**The data**
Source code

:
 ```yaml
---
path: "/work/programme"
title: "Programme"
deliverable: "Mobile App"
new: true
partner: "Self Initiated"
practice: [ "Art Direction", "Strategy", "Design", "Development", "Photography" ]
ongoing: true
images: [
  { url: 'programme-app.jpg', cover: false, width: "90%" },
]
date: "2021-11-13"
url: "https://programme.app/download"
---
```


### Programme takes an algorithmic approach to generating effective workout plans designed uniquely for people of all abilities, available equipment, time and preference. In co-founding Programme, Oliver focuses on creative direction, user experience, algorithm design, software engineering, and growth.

**The problem**
Print out all of the records above, word for word.

**Answer to this task**
Source code

:
 ```yaml
---
path: "/work/programme"
title: "Programme"
deliverable: "Mobile App"
new: true
partner: "Self Initiated"
practice: [ "Art Direction", "Strategy", "Design", "Development", "Photography" ]
ongoing: true
images: [
  { url: 'programme-app.jpg', cover: false, width: "90%" },
]
date: "2021-11-13"
url: "https://programme.app/download"
---
```


### Programme takes an algorithmic approach to generating effective workout plans designed uniquely for people of all abilities, available equipment, time and preference. In co-founding Programme, Oliver focuses on creative direction, user experience, algorithm design, software engineering, and growth.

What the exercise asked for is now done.